The steep decrease in illegal border crossings at the U.S.-Mexico bordered extended to a second month, with February encounters between U.S. Border Patrol officials and migrants almost matching January's numbers, a more than 40% drop from December, the Associated Press reports. The new data released by the U.S. Customs and Border Protection come at a time of intense political controversy with Republicans seeing immigration as a potent issue with voters and accusing President Biden and Homeland Security Secretary Alejandro Mayorkas of not doing enough to secure the southern border. Many fewer migrants were caught crossing between ports of entry after the administration announced a new policy under which Mexico would take back Cubans, Haitians, Nicaraguans and Venezuelans.

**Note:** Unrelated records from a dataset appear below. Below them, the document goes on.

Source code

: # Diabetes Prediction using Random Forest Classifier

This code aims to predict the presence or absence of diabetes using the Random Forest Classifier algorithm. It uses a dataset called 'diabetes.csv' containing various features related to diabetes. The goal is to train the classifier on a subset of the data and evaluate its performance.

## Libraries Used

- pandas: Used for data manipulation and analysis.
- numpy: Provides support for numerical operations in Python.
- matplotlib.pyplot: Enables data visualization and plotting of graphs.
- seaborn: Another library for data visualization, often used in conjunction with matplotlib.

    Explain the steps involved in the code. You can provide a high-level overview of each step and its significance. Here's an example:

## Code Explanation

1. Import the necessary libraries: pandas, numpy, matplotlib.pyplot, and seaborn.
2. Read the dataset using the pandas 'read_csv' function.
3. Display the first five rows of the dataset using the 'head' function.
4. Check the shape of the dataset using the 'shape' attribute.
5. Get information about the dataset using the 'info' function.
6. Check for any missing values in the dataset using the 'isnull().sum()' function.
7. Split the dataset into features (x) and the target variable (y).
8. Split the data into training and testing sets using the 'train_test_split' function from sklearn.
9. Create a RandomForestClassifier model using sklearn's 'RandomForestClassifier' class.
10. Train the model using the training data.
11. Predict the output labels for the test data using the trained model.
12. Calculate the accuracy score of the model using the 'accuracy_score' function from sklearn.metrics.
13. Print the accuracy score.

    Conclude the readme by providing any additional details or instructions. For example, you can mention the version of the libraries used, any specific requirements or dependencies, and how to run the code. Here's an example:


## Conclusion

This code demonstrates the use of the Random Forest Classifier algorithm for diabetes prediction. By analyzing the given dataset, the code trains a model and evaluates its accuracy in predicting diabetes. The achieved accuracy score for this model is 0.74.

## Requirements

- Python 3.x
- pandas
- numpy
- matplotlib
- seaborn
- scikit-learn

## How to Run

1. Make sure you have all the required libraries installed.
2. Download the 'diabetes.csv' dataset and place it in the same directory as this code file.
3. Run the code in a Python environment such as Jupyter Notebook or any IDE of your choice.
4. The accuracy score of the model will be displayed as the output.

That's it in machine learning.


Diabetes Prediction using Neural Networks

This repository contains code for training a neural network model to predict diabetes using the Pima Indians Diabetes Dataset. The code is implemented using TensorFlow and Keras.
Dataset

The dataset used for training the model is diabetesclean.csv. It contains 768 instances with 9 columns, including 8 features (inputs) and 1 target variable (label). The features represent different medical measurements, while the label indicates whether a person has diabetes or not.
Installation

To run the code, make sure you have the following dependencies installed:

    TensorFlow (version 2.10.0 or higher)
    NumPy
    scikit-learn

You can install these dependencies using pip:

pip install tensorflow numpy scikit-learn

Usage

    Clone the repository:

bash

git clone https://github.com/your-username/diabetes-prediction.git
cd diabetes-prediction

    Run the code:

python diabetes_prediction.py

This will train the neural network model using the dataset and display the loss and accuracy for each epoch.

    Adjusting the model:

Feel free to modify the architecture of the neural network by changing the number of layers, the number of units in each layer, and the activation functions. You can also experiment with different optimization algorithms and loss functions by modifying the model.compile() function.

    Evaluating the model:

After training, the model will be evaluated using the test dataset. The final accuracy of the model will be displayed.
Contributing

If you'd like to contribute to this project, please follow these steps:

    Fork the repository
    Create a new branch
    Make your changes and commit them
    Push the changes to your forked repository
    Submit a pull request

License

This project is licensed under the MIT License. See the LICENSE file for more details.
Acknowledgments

Those tense politics were on display Wednesday when U.S. Border Patrol chief Raúl Ortiz was grilled in a House Homeland Security Committee hearing over whether the agency has complete operational control of the southern border. The question was posed by committee chair Mark Green (R-Tenn.), who held up a definition of operational control crafted in 2006 that requires “the prevention of all unlawful entries.” “Based upon the definition you have, sir, up there, no,” Ortiz responded. Republicans had repeatedly posed the same question to Homeland Security Secretary Alejandro Mayorkas, who has maintained the border is under control in numerous hearings. Ortiz said that while four of nine southwest border sectors have significant resources, five find themselves facing “an increase in flow and that has caused a considerable strain.” The debate over the meaning of operational control rests on The Secure Fence Act of 2006, which set a yardstick experts say was never realistic. “This language, the prevention of all unlawful entries into the United States, including terrorists, other unlawful aliens, instruments of terror, narcotics, and other contraband, I think it’s very forgiving to use the word aspirational, I mean, it’s unrealistic,” Doris Meissner, a former commissioner of the U.S. Immigration and Naturalization Service (INS) and a senior fellow at the Migration Policy Institute, told The Hill in February.